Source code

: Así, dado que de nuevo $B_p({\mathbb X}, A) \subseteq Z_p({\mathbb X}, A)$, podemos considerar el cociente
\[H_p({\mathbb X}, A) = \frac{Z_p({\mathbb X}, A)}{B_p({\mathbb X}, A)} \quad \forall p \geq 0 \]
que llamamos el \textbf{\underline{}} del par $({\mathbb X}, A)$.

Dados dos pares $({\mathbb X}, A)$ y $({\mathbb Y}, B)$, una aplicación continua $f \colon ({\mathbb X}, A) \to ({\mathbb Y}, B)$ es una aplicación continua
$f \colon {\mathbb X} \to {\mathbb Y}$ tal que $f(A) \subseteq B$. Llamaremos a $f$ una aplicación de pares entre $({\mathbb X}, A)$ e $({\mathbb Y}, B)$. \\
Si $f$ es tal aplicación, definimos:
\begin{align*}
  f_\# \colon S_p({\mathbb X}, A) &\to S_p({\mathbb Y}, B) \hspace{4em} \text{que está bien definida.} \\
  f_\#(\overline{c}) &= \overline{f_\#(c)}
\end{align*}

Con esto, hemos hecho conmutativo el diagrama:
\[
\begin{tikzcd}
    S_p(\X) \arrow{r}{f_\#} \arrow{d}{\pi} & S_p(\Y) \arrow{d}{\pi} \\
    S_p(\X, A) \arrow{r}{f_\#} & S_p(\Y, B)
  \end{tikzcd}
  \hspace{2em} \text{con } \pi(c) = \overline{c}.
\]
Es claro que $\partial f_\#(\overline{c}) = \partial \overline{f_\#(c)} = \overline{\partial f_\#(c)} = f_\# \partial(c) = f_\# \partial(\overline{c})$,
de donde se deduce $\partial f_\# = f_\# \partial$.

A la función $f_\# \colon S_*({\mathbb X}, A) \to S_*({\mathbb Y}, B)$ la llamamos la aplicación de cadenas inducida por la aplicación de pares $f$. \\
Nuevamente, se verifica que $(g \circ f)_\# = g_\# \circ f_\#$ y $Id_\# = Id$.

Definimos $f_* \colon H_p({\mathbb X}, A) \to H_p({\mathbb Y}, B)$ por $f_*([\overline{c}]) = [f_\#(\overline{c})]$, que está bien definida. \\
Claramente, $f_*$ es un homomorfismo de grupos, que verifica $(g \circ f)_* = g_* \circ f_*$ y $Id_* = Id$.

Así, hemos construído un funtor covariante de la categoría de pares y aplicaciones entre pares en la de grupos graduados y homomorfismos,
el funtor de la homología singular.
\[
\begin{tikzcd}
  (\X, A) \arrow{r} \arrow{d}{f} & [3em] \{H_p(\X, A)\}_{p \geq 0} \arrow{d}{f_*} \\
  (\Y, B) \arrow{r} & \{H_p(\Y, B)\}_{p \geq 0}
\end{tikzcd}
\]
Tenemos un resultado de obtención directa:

▸ **What you have to do**
Number of lines containing the word "partial" in the listing: state it, and add no other text.

▸ **Response to the task**
2